**MATERIAL FOR THIS EXERCISE**
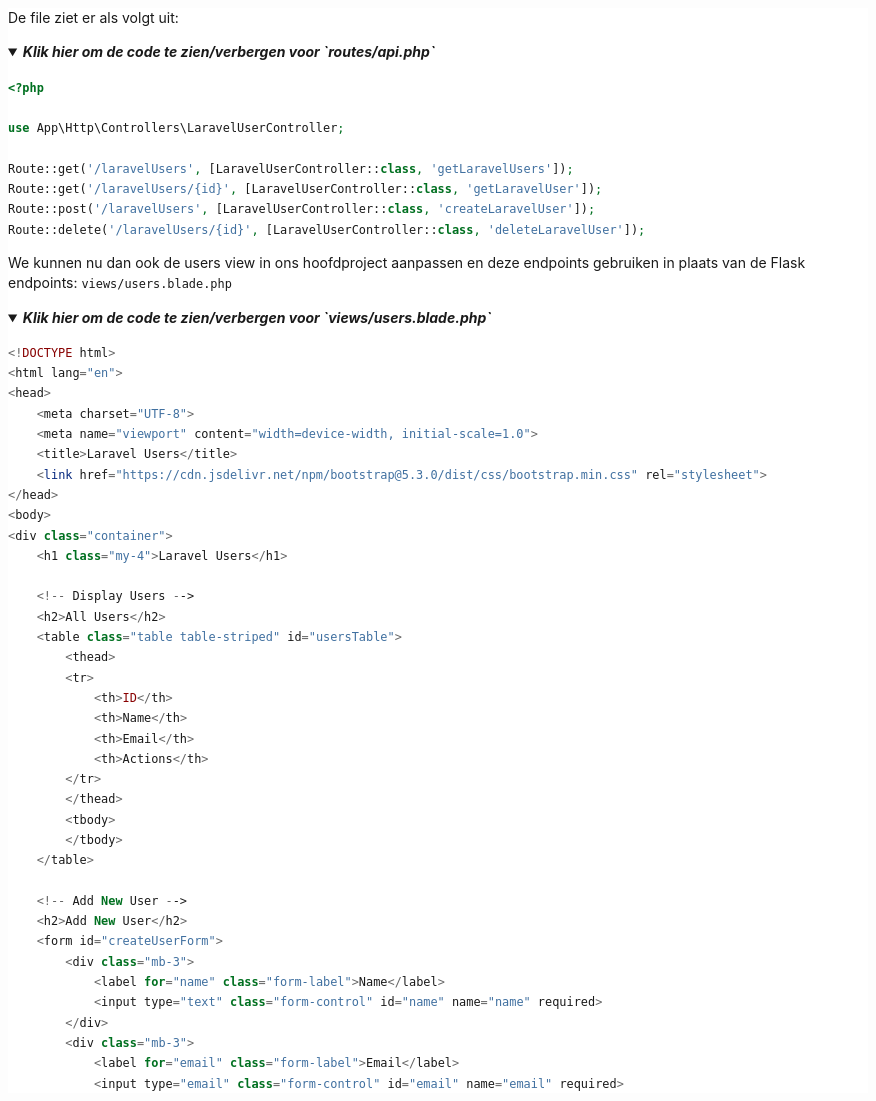De file ziet er als volgt uit:

<details open>
    <summary><i><b>Klik hier om de code te zien/verbergen voor `routes/api.php`</b></i></summary>
    <p>

```php
<?php

use App\Http\Controllers\LaravelUserController;

Route::get('/laravelUsers', [LaravelUserController::class, 'getLaravelUsers']);
Route::get('/laravelUsers/{id}', [LaravelUserController::class, 'getLaravelUser']);
Route::post('/laravelUsers', [LaravelUserController::class, 'createLaravelUser']);
Route::delete('/laravelUsers/{id}', [LaravelUserController::class, 'deleteLaravelUser']);
```
</p>
</details>

We kunnen nu dan ook de users view in ons hoofdproject aanpassen en deze endpoints gebruiken in plaats van de Flask endpoints: `views/users.blade.php`

<details open>
    <summary><i><b>Klik hier om de code te zien/verbergen voor `views/users.blade.php`</b></i></summary>
    <p>

```php
<!DOCTYPE html>
<html lang="en">
<head>
    <meta charset="UTF-8">
    <meta name="viewport" content="width=device-width, initial-scale=1.0">
    <title>Laravel Users</title>
    <link href="https://cdn.jsdelivr.net/npm/bootstrap@5.3.0/dist/css/bootstrap.min.css" rel="stylesheet">
</head>
<body>
<div class="container">
    <h1 class="my-4">Laravel Users</h1>

    <!-- Display Users -->
    <h2>All Users</h2>
    <table class="table table-striped" id="usersTable">
        <thead>
        <tr>
            <th>ID</th>
            <th>Name</th>
            <th>Email</th>
            <th>Actions</th>
        </tr>
        </thead>
        <tbody>
        </tbody>
    </table>

    <!-- Add New User -->
    <h2>Add New User</h2>
    <form id="createUserForm">
        <div class="mb-3">
            <label for="name" class="form-label">Name</label>
            <input type="text" class="form-control" id="name" name="name" required>
        </div>
        <div class="mb-3">
            <label for="email" class="form-label">Email</label>
            <input type="email" class="form-control" id="email" name="email" required>
```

**WHAT THE TASK REQUIRES**
From the first line to the last, repeat the listing exactly and skip its images.

**ANSWER BELOW**
De file ziet er als volgt uit:

<details open>
    <summary><i><b>Klik hier om de code te zien/verbergen voor `routes/api.php`</b></i></summary>
    <p>

```php
<?php

use App\Http\Controllers\LaravelUserController;

Route::get('/laravelUsers', [LaravelUserController::class, 'getLaravelUsers']);
Route::get('/laravelUsers/{id}', [LaravelUserController::class, 'getLaravelUser']);
Route::post('/laravelUsers', [LaravelUserController::class, 'createLaravelUser']);
Route::delete('/laravelUsers/{id}', [LaravelUserController::class, 'deleteLaravelUser']);
```
</p>
</details>

We kunnen nu dan ook de users view in ons hoofdproject aanpassen en deze endpoints gebruiken in plaats van de Flask endpoints: `views/users.blade.php`

<details open>
    <summary><i><b>Klik hier om de code te zien/verbergen voor `views/users.blade.php`</b></i></summary>
    <p>

```php
<!DOCTYPE html>
<html lang="en">
<head>
    <meta charset="UTF-8">
    <meta name="viewport" content="width=device-width, initial-scale=1.0">
    <title>Laravel Users</title>
    <link href="https://cdn.jsdelivr.net/npm/bootstrap@5.3.0/dist/css/bootstrap.min.css" rel="stylesheet">
</head>
<body>
<div class="container">
    <h1 class="my-4">Laravel Users</h1>

    <!-- Display Users -->
    <h2>All Users</h2>
    <table class="table table-striped" id="usersTable">
        <thead>
        <tr>
            <th>ID</th>
            <th>Name</th>
            <th>Email</th>
            <th>Actions</th>
        </tr>
        </thead>
        <tbody>
        </tbody>
    </table>

    <!-- Add New User -->
    <h2>Add New User</h2>
    <form id="createUserForm">
        <div class="mb-3">
            <label for="name" class="form-label">Name</label>
            <input type="text" class="form-control" id="name" name="name" required>
        </div>
        <div class="mb-3">
            <label for="email" class="form-label">Email</label>
            <input type="email" class="form-control" id="email" name="email" required>
```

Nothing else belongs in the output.